### What is required
Both the line below containing "of William Blake’s Life and Work" and the line containing "### Core Principles and Methodologies", along with every line between them, should be repeated exactly; no other line belongs in the answer.

(Dataset excerpts)
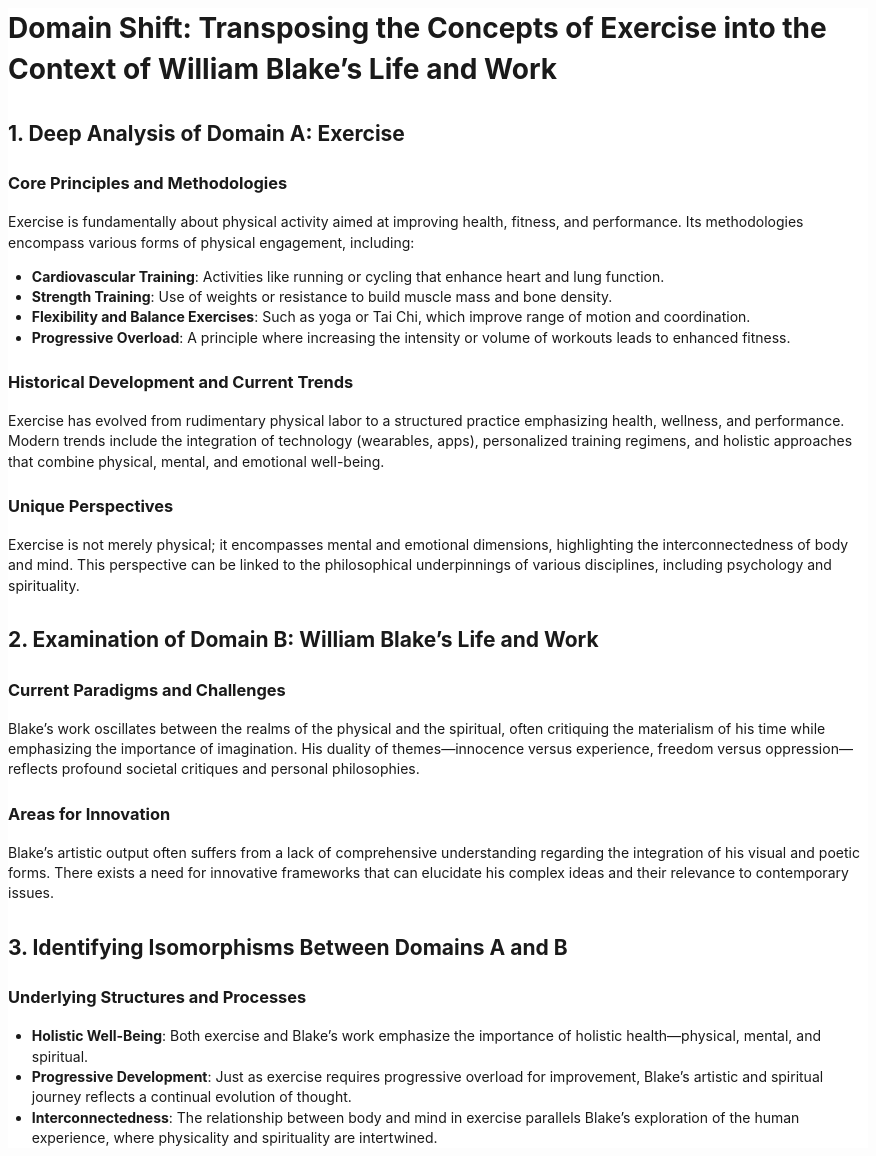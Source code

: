 # Domain Shift: Transposing the Concepts of Exercise into the Context of William Blake’s Life and Work

## 1. Deep Analysis of Domain A: Exercise

### Core Principles and Methodologies
Exercise is fundamentally about physical activity aimed at improving health, fitness, and performance. Its methodologies encompass various forms of physical engagement, including:

- **Cardiovascular Training**: Activities like running or cycling that enhance heart and lung function.
- **Strength Training**: Use of weights or resistance to build muscle mass and bone density.
- **Flexibility and Balance Exercises**: Such as yoga or Tai Chi, which improve range of motion and coordination.
- **Progressive Overload**: A principle where increasing the intensity or volume of workouts leads to enhanced fitness.

### Historical Development and Current Trends
Exercise has evolved from rudimentary physical labor to a structured practice emphasizing health, wellness, and performance. Modern trends include the integration of technology (wearables, apps), personalized training regimens, and holistic approaches that combine physical, mental, and emotional well-being.

### Unique Perspectives
Exercise is not merely physical; it encompasses mental and emotional dimensions, highlighting the interconnectedness of body and mind. This perspective can be linked to the philosophical underpinnings of various disciplines, including psychology and spirituality.

## 2. Examination of Domain B: William Blake’s Life and Work

### Current Paradigms and Challenges
Blake’s work oscillates between the realms of the physical and the spiritual, often critiquing the materialism of his time while emphasizing the importance of imagination. His duality of themes—innocence versus experience, freedom versus oppression—reflects profound societal critiques and personal philosophies.

### Areas for Innovation
Blake’s artistic output often suffers from a lack of comprehensive understanding regarding the integration of his visual and poetic forms. There exists a need for innovative frameworks that can elucidate his complex ideas and their relevance to contemporary issues.

## 3. Identifying Isomorphisms Between Domains A and B

### Underlying Structures and Processes
- **Holistic Well-Being**: Both exercise and Blake’s work emphasize the importance of holistic health—physical, mental, and spiritual.
- **Progressive Development**: Just as exercise requires progressive overload for improvement, Blake’s artistic and spiritual journey reflects a continual evolution of thought.
- **Interconnectedness**: The relationship between body and mind in exercise parallels Blake’s exploration of the human experience, where physicality and spirituality are intertwined.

### Answer below
: # Domain Shift: Transposing the Concepts of Exercise into the Context of William Blake’s Life and Work

## 1. Deep Analysis of Domain A: Exercise

### Core Principles and Methodologies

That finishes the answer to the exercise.